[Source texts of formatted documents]

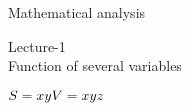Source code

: \documentclass[a4paper]{beamer}
\begin{document}

    \begin{center}
        \LARGE Mathematical analysis
    \end{center}
    \newpage
    \begin{center}
        \LARGE Lecture-1\\
        \LARGE Function of several variables\\
    \end{center}
    $S=xy \\
    V=xyz$\\
\end{document}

[Exercise goal] Identify every line above with the string "LARGE" in it. Copy those lines.

[Task answer]
        \LARGE Mathematical analysis
        \LARGE Lecture-1\\
        \LARGE Function of several variables\\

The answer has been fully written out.